The network covered an area mostly north of the Thames from Hyde Park in the west to Docklands in the east. The system was used as a cleaner and more compact alternative to steam engines, to power workshop machinery, lifts, cranes, theatre machinery, and the backup mechanism of Tower Bridge. It was also used to supply fire hydrants, mostly those inside buildings. The water, pumped straight from the Thames, was heated in winter to prevent freezing.

The pressure was maintained at a nominal 800 psi (about 5.5 MPa, or 54 bar) by five hydraulic power stations, originally driven by coal-fired steam engines. These were at: Falcon Wharf Pumping Station near Blackfriars Bridge (this was the first), Renforth Pump House in Wapping (built 1890), Rotherhithe (opened in 1904), using the defunct Tower Subway to carry pipes under the Thames, City Road Basin on the Regent's Canal in Islington and Grosvenor Road.
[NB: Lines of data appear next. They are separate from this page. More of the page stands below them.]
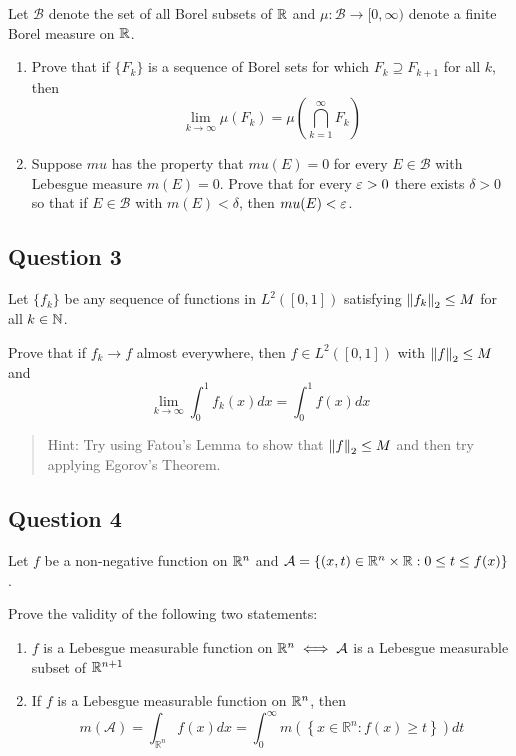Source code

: \documentclass[12pt]{article}
\begin{document}
Let \(\mathcal B\) denote the set of all Borel subsets of \({\mathbb{R}}\) and
\(\mu : \mathcal B \to [0, \infty)\) denote a finite Borel measure on
\({\mathbb{R}}\).

\begin{enumerate}
\def\labelenumi{\alph{enumi}.}
\item
  Prove that if \(\{F_k\}\) is a sequence of Borel sets for which
  \(F_k \supseteq F_{k+1}\) for all \(k\), then \[
  \lim _{k \rightarrow \infty} \mu\left(F_{k}\right)=\mu\left(\bigcap_{k=1}^{\infty} F_{k}\right)
  \]
\item
  Suppose \(mu\) has the property that \(mu(E) = 0\) for every
  \(E \in \mathcal B\) with Lebesgue measure \(m(E) = 0\). Prove that
  for every \(\varepsilon > 0\) there exists \(\delta > 0\) so that if
  \(E \in \mathcal B\) with \(m(E) < \delta\), then \(mu(E) < \varepsilon\).
\end{enumerate}

\hypertarget{question-3-1}{%
\subsection{Question 3}\label{question-3-1}}

Let \(\{f_k\}\) be any sequence of functions in \(L^2([0, 1])\)
satisfying \({\left\lVert {f_k} \right\rVert}_2 \leq M\) for all \(k \in {\mathbb{N}}\).

Prove that if \(f_k \to f\) almost everywhere, then
\(f \in L^2([0, 1])\) with \({\left\lVert {f} \right\rVert}_2 \leq M\) and \[
\lim _{k \rightarrow \infty} \int_{0}^{1} f_{k}(x) dx = \int_{0}^{1} f(x) d x
\]

\begin{quote}
Hint: Try using Fatou's Lemma to show that \({\left\lVert {f} \right\rVert}_2 \leq M\) and
then try applying Egorov's Theorem.
\end{quote}

\hypertarget{question-4-1}{%
\subsection{Question 4}\label{question-4-1}}

Let \(f\) be a non-negative function on \({\mathbb{R}}^n\) and
\(\mathcal A = \{(x, t) \in {\mathbb{R}}^n \times {\mathbb{R}} : 0 \leq t \leq f (x)\}\).

Prove the validity of the following two statements:

\begin{enumerate}
\def\labelenumi{\alph{enumi}.}
\item
  \(f\) is a Lebesgue measurable function on \({\mathbb{R}}^n \iff \mathcal A\)
  is a Lebesgue measurable subset of \({\mathbb{R}}^{n+1}\)
\item
  If \(f\) is a Lebesgue measurable function on \({\mathbb{R}}^n\), then \[
  m(\mathcal{A})=\int_{\mathbb{R}^{n}} f(x) d x=\int_{0}^{\infty} m\left(\left\{x \in \mathbb{R}^{n}: f(x) \geq t\right\}\right) d t
  \]
\end{enumerate}
\end{document}
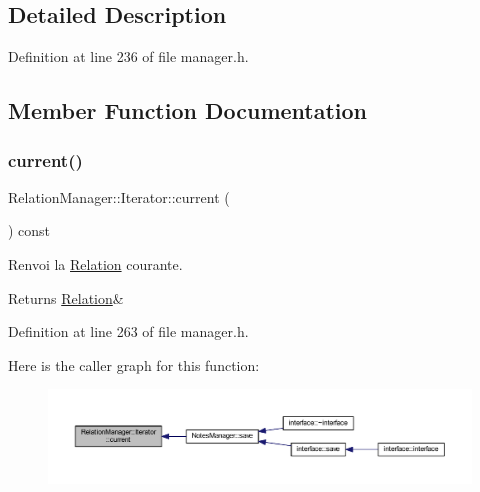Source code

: \subsection{Detailed Description}


Definition at line 236 of file manager.\+h.



\subsection{Member Function Documentation}
\mbox{\label{class_relation_manager_1_1_iterator_a7933bc6a58564cdec8d0641b112e7856}} 
\subsubsection{\texorpdfstring{current()}{current()}}
{\footnotesize\ttfamily Relation\+Manager\+::\+Iterator\+::current (\begin{DoxyParamCaption}{ }\end{DoxyParamCaption}) const\hspace{0.3cm}{\ttfamily [inline]}}



Renvoi la \hyperlink{class_relation}{Relation} courante. 

\begin{DoxyReturn}{Returns}
\hyperlink{class_relation}{Relation}\& 
\end{DoxyReturn}


Definition at line 263 of file manager.\+h.

Here is the caller graph for this function\+:\nopagebreak
\begin{figure}[H]
\begin{center}
\leavevmode
\includegraphics[width=350pt]{class_relation_manager_1_1_iterator_a7933bc6a58564cdec8d0641b112e7856_icgraph}
\end{center}
\end{figure}
\mbox{\label{class_relation_manager_1_1_iterator_a085af111a011f8f1592202cb53132f4c}} 
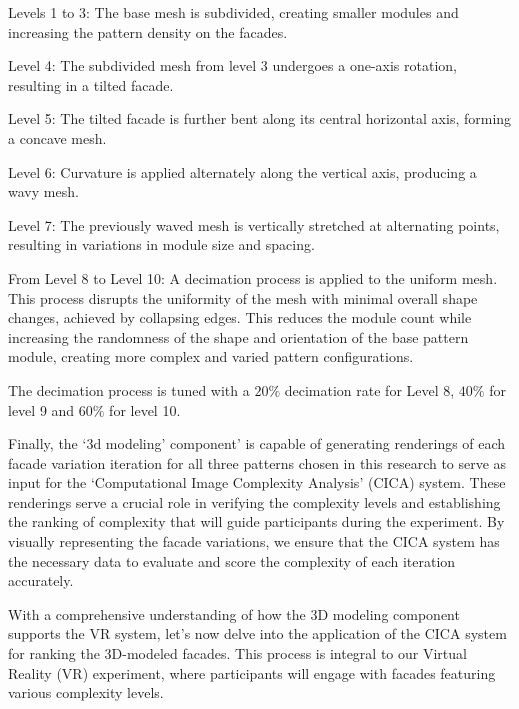Levels 1 to 3: The base mesh is subdivided, creating smaller modules and increasing the pattern density on the facades.

Level 4: The subdivided mesh from level 3 undergoes a one-axis rotation, resulting in a tilted facade.

Level 5: The tilted facade is further bent along its central horizontal axis, forming a concave mesh.

Level 6: Curvature is applied alternately along the vertical axis, producing a wavy mesh.

Level 7: The previously waved mesh is vertically stretched at alternating points, resulting in variations in module size and spacing.

From Level 8 to Level 10: A decimation process is applied to the uniform mesh.
This process disrupts the uniformity of the mesh with minimal overall shape changes\cite{Blender2023}, achieved by collapsing edges.
This reduces the module count while increasing the randomness of the shape and orientation of the base pattern module, creating more complex and varied pattern configurations.

The decimation process is tuned with a \(20\%\) decimation rate for Level 8, \(40\%\) for level 9 and \(60\%\) for level 10.

Finally, the `3d modeling' component' is capable of generating renderings of each facade variation iteration for all three patterns chosen in this research to serve as input for the `Computational Image Complexity Analysis' (CICA) system.
These renderings serve a crucial role in verifying the complexity levels and establishing the ranking of complexity that will guide participants during the experiment.
By visually representing the facade variations, we ensure that the CICA system has the necessary data to evaluate and score the complexity of each iteration accurately.

With a comprehensive understanding of how the 3D modeling component supports the VR system, let's now delve into the application of the CICA system for ranking the 3D-modeled facades.
This process is integral to our Virtual Reality (VR) experiment, where participants will engage with facades featuring various complexity levels.
%
%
From about 1904 business began to decline as electric power became more popular. The company began to replace its steam engines with electric motors from 1923. At its peak, the network consisted of 180 miles (about 290 km) of pipes, and the total power output was about 7000 horsepower (5 MW). in 1908 the entire share capital of this company is held by the General Hydraulic Power Co, and the directors of that company form the board of the London Hydraulic Power Co.

The system closed in 1977 and the entire company was bought by Mercury Communications (a subsidiary of Cable and Wireless), who used the pipes as telecommunications ducts. Wapping Hydraulic Power Station, the last of the five to close, is now an arts centre and restaurant.